→ RECORDS FOR THE TASK:
※

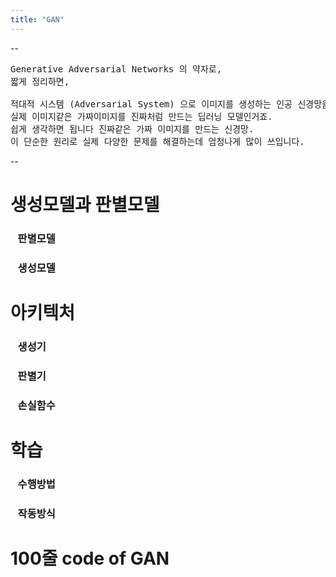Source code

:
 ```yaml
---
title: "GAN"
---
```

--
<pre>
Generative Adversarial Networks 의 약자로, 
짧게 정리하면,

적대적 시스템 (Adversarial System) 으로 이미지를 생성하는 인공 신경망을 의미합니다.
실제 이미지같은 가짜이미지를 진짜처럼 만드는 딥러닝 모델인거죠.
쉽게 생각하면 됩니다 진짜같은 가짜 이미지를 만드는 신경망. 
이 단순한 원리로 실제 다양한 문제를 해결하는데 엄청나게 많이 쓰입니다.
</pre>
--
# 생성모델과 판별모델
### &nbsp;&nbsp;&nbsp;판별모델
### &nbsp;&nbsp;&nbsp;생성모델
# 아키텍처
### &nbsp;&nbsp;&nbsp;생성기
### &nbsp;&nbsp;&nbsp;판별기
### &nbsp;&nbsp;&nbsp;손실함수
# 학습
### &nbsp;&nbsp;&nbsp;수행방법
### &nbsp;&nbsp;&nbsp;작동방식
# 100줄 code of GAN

※

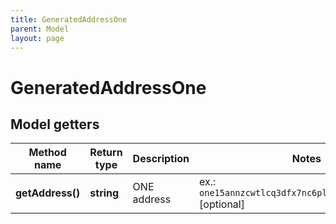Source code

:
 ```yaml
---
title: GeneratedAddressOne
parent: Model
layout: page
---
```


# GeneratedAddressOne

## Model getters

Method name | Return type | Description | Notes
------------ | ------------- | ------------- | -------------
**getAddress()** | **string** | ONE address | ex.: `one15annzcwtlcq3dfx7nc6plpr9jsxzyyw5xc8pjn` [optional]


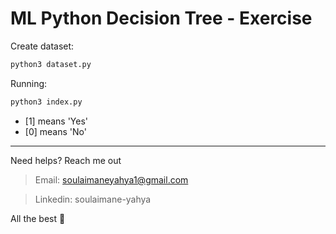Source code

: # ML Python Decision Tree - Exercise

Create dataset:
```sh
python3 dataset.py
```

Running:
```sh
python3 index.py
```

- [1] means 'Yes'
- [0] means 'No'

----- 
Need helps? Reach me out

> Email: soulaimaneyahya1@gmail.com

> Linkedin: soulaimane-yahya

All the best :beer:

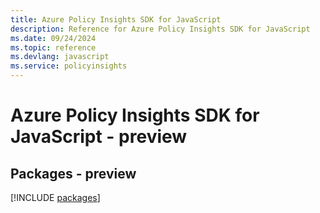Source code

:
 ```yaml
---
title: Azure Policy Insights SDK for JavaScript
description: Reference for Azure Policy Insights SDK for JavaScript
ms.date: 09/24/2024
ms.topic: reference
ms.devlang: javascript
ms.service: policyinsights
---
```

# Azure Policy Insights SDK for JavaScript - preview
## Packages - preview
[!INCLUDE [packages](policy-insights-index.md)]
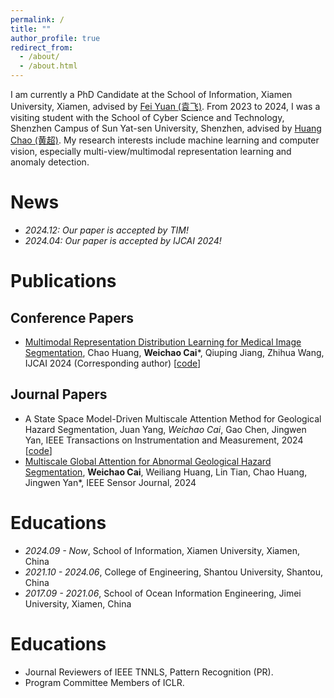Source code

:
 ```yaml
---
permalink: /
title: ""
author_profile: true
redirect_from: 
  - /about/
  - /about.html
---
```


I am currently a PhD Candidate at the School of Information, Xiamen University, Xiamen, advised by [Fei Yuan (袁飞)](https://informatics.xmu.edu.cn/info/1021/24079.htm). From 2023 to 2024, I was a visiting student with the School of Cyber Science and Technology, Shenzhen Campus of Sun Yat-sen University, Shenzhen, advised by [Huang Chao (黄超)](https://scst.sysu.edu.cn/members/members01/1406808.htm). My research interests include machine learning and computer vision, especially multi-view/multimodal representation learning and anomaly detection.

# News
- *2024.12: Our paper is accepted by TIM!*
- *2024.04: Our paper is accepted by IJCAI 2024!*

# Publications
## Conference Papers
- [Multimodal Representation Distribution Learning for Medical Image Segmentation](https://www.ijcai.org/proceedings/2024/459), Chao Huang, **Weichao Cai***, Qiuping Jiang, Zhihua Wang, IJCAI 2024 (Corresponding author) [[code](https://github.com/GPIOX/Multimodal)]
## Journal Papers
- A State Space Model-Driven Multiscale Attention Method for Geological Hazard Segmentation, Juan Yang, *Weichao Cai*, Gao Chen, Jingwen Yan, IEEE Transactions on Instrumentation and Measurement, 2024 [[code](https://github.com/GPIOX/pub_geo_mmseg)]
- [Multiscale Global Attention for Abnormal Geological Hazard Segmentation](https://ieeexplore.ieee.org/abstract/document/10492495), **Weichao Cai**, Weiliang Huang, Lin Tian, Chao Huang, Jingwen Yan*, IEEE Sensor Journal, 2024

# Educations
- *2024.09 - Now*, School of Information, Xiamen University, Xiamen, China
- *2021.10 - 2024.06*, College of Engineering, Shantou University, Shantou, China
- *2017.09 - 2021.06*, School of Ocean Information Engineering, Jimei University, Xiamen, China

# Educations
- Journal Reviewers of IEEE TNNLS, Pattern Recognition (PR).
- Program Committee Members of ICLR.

※

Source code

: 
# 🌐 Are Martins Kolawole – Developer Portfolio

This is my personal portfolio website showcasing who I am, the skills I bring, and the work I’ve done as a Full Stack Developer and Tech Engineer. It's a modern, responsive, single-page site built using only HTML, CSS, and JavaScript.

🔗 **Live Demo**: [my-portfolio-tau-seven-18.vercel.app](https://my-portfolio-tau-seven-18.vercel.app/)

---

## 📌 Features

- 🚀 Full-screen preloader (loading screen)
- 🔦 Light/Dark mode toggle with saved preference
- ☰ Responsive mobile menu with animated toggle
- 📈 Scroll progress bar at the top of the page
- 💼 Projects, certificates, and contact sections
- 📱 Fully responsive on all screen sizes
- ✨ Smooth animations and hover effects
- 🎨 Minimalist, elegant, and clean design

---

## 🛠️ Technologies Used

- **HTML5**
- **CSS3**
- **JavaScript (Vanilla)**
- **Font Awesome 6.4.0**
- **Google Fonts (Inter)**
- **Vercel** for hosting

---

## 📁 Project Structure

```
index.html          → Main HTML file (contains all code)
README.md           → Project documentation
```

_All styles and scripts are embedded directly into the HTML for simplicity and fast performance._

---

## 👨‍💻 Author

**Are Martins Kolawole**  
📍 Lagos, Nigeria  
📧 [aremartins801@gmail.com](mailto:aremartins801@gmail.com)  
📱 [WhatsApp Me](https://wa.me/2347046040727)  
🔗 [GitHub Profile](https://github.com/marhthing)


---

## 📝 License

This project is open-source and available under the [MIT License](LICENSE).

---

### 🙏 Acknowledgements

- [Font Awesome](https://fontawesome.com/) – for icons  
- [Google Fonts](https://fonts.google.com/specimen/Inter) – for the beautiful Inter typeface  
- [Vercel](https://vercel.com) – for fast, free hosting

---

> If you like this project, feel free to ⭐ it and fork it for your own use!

※

→ REQUIRED WORK:
Pull every line with "Fonts" from the records.

→ WRITTEN SOLUTION:
- **Google Fonts (Inter)**
- [Google Fonts](https://fonts.google.com/specimen/Inter) – for the beautiful Inter typeface  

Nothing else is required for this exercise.